Women: From Everything to Nothing
Written by Hussain Haidari
Published Thursday, April 18th, 2024
When the Taliban took power, women in Afghanistan became the main victims of their cruel and discriminatory decisions. Over the past few years, the Taliban has imposed further restrictions on women’s participation in all aspects of society and enacted harsh punishment, including kidnapping and torture, against anyone who refuses to comply. In the first days of their coming to power, the Taliban imposed severe restrictions on the economic, social, and political activities of women. They took away women’s rights at different stages and through different decrees. On May 21, 2022, the Taliban asked Afghan women TV presenters to cover their faces when appearing on TV. Likewise, on May 7, 2022, the Taliban asked women to wear a burqa in public. Wearing a burqa for women became mandatory in Afghanistan after two decades without such restrictions. The Taliban warned women that if they do not comply with this order, their men will be imprisoned for up to three days. On May 3, 2022, the Taliban ordered driving schools in Herat province not to teach women how to drive.
Following the Taliban’s discriminatory decisions, middle and high school girls were banned from going to school on March 22, 2022. The Taliban claim that a comprehensive and Islamic plan is needed to re-open girls’ schools, meanwhile, they continue to dismantle any formal education systems that include girls and women. Depriving girls from school in Afghanistan has been met with continued internal and international protests, which for the most part have been repressed or ignored by the Taliban. Girls in Afghanistan are still denied from going to school in 2024. On February 3, 2022, the Taliban asked public and private universities to separate boys’ and girls’ classes. The implementation of this plan put a costly administrative burden on universities as they scrambled to reorganize their class structure. In some cases, the Taliban asked the universities that the teachers of female students should be women and not men. On September 8, 2021, the Taliban decreed women’s sports unnecessary. Based on this decision, women were practically banned from team sports at the college and professional level.
On September 19, 2021, the Taliban group asked female employees to stay at home and not come to work. Most of the employees of the government offices were deprived of workers following this decision. According to the statistics made public by the National Statistics and Information Administration of Ashraf Ghani’s government, 24% of civil service employees were women. A quarterly report of this department, which was published on March 8, 2020, shows that the number of government employees reached 412 thousand people, of which 101 thousand and 216 were women.
According to these statistics, the highest number of women were employed in the Ministry of Women’s Affairs and the lowest in the Ministry of Independent Commissions. Although most of the women worked in the Ministry of Women’s Affairs, the Taliban dissolved this ministry one month after coming to power and replaced it with the ministry of “commanding good and forbidding evil.” Unlike the previous ministry that worked to defend women’s rights, this ministry has implemented numerous limitations on women’s social, political, and economic lives.. With these decisions, the Taliban removed women from different parts of life. The Taliban announced their cabinet on September 7, 2021. There was not even one woman in the cabinet of this group.
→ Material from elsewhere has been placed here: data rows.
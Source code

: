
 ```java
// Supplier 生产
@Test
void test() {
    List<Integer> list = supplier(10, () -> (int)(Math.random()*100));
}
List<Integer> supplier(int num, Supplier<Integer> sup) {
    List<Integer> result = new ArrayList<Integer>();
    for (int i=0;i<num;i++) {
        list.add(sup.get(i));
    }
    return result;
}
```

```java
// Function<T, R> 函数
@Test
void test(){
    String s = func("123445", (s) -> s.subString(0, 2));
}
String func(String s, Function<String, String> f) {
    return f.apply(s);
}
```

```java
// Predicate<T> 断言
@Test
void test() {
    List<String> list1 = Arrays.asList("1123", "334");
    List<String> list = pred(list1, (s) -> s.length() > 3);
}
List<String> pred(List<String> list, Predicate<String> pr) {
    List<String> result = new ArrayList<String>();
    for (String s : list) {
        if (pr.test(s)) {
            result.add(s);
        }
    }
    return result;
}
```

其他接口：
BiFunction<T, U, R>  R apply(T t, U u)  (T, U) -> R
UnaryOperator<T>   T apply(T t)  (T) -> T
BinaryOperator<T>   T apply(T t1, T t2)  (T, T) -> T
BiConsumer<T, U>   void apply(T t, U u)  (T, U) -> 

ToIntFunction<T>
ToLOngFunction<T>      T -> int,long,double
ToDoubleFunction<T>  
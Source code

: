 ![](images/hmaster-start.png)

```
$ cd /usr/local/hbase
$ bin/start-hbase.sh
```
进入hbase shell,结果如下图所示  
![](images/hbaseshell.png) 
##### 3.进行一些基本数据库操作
During the republic, there were at least four female ministers in the cabinet. The Taliban’s decisions, which are a clear violation of human rights, faced widespread protests by a number of women inside Afghanistan. A number of spontaneous organizations supporting women’s rights in Afghanistan took to the streets and asked international organizations to stand against these inhumane decisions of the Taliban. Despite the widespread protests of women in Afghanistan, no international organization has worked effectively in this direction, but the Taliban arrested and imprisoned a number of protesting women. A number of active women are still in Taliban prisons.